Extreme cold is blasting half the US this weekend

The developing bomb cyclone has already broken temperature records and is set to intensify.
A woman crosses the street as she braves the freezing weather ahead of the Christmas Holiday, in Chicago on December 22, 2022. KAMIL KRZACZYNSKI/AFP via Getty Images

Close to 177 million people in the United States are shivering in or anticipating an arctic blast and a messy mix of rain, snow, and gusty winds. According to the National Weather Service, more than 200 million Americans were under winter weather advisories on Thursday night due to the icy and snowy conditions, with the snowiest part of the storm set to arrive for some on Friday.

“Life-threatening wind chills over the Great Plains (will) overspread the eastern half of the nation by Friday,” the Weather Prediction Center said.

[Related: Texas’s grid may still be unprepared for the next big winter storm.]

Wind chills below minus 50 degrees Fahrenheit have already been reported, with two locations in Wyoming setting records early Thursday for the, “lowest temperatures ever recorded at a particular location, regardless of the date on the calendar.” Casper, Wyoming saw minus 41 degrees Fahrenheit and Riverton, Wyoming saw minus 29. Meanwhile, Denver, Colorado saw a 47 degree drop in temperature in only two hours on Thursday, from 47 degrees Fahrenheit to minus one degree.

Even areas of the southern US won’t be spared from the extreme Arctic cold. According to Alabama’s state emergency management agency, the state will likely see, “the coldest December airmass to hit the state since 1989,” continuing on Friday. Alabama is expected to face low temperatures ranging from the single digits in the north to the low 20s near the Gulf of Mexico.

Close to 80,000 customers in Texas are currently without power, according to poweroutage.us, with tens of thousands of customers in Arkansas, Missouri, Louisiana, Mississippi, and Tennessee also without electricity.

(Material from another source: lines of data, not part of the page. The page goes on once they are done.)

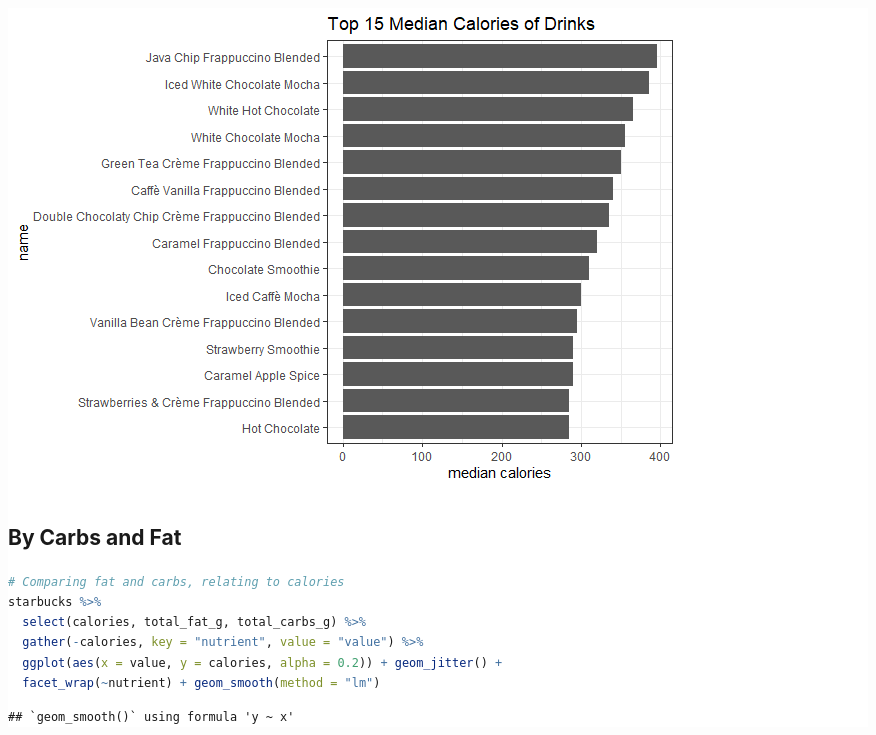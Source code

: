 ![](Starbucks_files/figure-gfm/unnamed-chunk-9-1.png)

## By Carbs and Fat

``` r
# Comparing fat and carbs, relating to calories
starbucks %>%
  select(calories, total_fat_g, total_carbs_g) %>%
  gather(-calories, key = "nutrient", value = "value") %>%
  ggplot(aes(x = value, y = calories, alpha = 0.2)) + geom_jitter() + 
  facet_wrap(~nutrient) + geom_smooth(method = "lm")
```

    ## `geom_smooth()` using formula 'y ~ x'
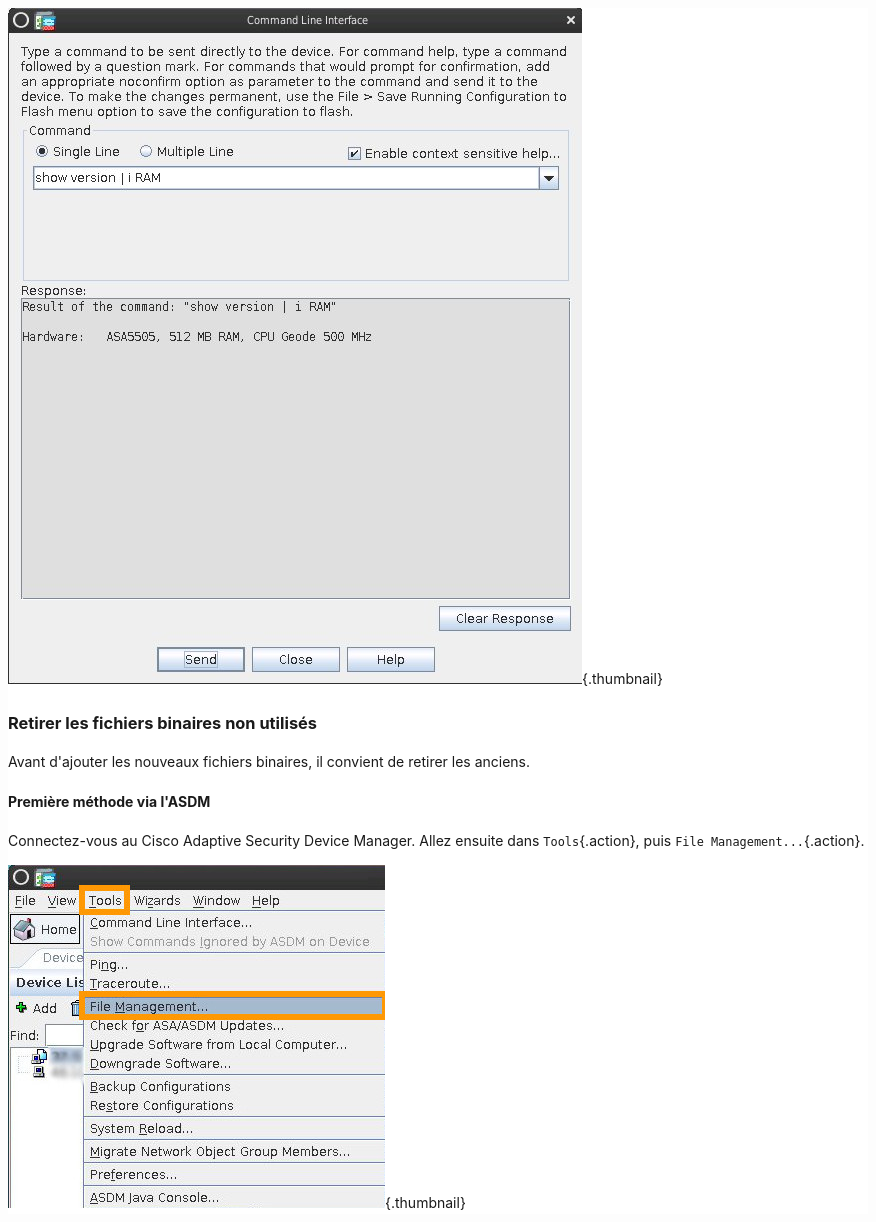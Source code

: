 ![Vérifier la version du binaire dans l'ASDM 2](images/asa11.jpg){.thumbnail}


### Retirer les fichiers binaires non utilisés

Avant d'ajouter les nouveaux fichiers binaires, il convient de retirer les anciens.

#### Première méthode via l'ASDM
Connectez-vous au Cisco Adaptive Security Device Manager. Allez ensuite dans `Tools`{.action}, puis `File Management...`{.action}.

![Retirer les fichiers binaires non utilisés dans l'ASDM 1](images/asa12.jpg){.thumbnail}
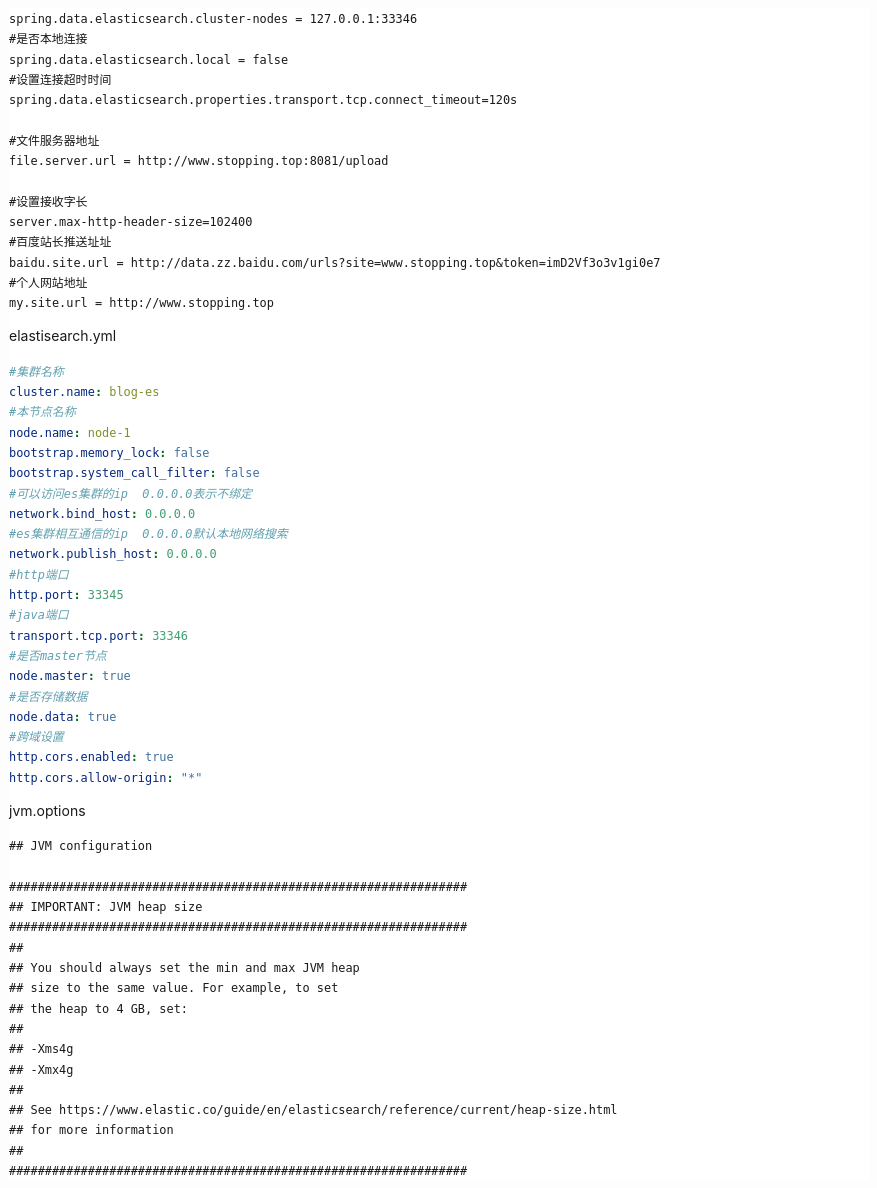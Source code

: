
 ```
spring.data.elasticsearch.cluster-nodes = 127.0.0.1:33346
#是否本地连接
spring.data.elasticsearch.local = false
#设置连接超时时间
spring.data.elasticsearch.properties.transport.tcp.connect_timeout=120s

#文件服务器地址
file.server.url = http://www.stopping.top:8081/upload

#设置接收字长
server.max-http-header-size=102400
#百度站长推送址址
baidu.site.url = http://data.zz.baidu.com/urls?site=www.stopping.top&token=imD2Vf3o3v1gi0e7
#个人网站地址
my.site.url = http://www.stopping.top
```

elastisearch.yml

```yml
#集群名称
cluster.name: blog-es
#本节点名称
node.name: node-1
bootstrap.memory_lock: false
bootstrap.system_call_filter: false
#可以访问es集群的ip  0.0.0.0表示不绑定
network.bind_host: 0.0.0.0
#es集群相互通信的ip  0.0.0.0默认本地网络搜索
network.publish_host: 0.0.0.0
#http端口
http.port: 33345
#java端口
transport.tcp.port: 33346
#是否master节点
node.master: true
#是否存储数据
node.data: true
#跨域设置
http.cors.enabled: true
http.cors.allow-origin: "*"

```

jvm.options

```
## JVM configuration

################################################################
## IMPORTANT: JVM heap size
################################################################
##
## You should always set the min and max JVM heap
## size to the same value. For example, to set
## the heap to 4 GB, set:
##
## -Xms4g
## -Xmx4g
##
## See https://www.elastic.co/guide/en/elasticsearch/reference/current/heap-size.html
## for more information
##
################################################################

```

The Midwest and Great Lakes began seeing widespread light to moderate snow with powerful winds causing blizzard like conditions on Thursday. “Heavy snowfall rates” of about 1 to 2 inches per hour, “along with wind gusts of over 50 mph will result in near-zero visibility and considerable blowing and drifting of snow,” the Weather Prediction Center said.

The strong bomb cyclone is set to intensify Friday. A bomb cyclone is a rapidly strengthening storm that drops a certain number of millibars (a unit that measures the air pressure in the atmosphere) in 24 hours. Generally, a storm must drop 24 millibars in one day to be considered a bomb cyclone, but that can change depending on the latitude of the storm. Ahead of the snowstorm on Tuesday, a forecaster with Buffalo, New York’s weather service warned that this rapid decrease in pressure could be a, “once in a generation type event,” since this kind of rapid storm strengthening is rare over the lower Great Lakes.

In parts of the Northeast, flooding was reported on Thursday ahead of a “flash freeze” which could cause icy roads, when temperatures are set to plummet by close to 30 degrees Fahrenheit on Friday.

[Related: 10 winter survival tips everyone should know.]

On Thursday morning, President Joe Biden received a briefing on the weather from the National Weather Service and Federal Emergency Management Agency (FEMA), and he encouraged Americans to pay attention to weather warnings and to stay safe in the face of the extreme cold. “This is really a very serious weather alert here. And it goes from Oklahoma all the way to Wyoming, and Wyoming to Maine. And it’s of real consequence, Biden said. He added that the White House has reached out to the 26 governors in the states that are affected by the storm and extreme cold.

To stay safe during winter weather, the Centers for Disease Control and Prevention (CDC) recommends being extremely careful when using extra heating devices such as space heaters and fireplaces, making sure windows and doors are closed tightly to keep cold air out, dressing warmly in dry layers of clothing, and covering as much skin as possible if trips outside are needed.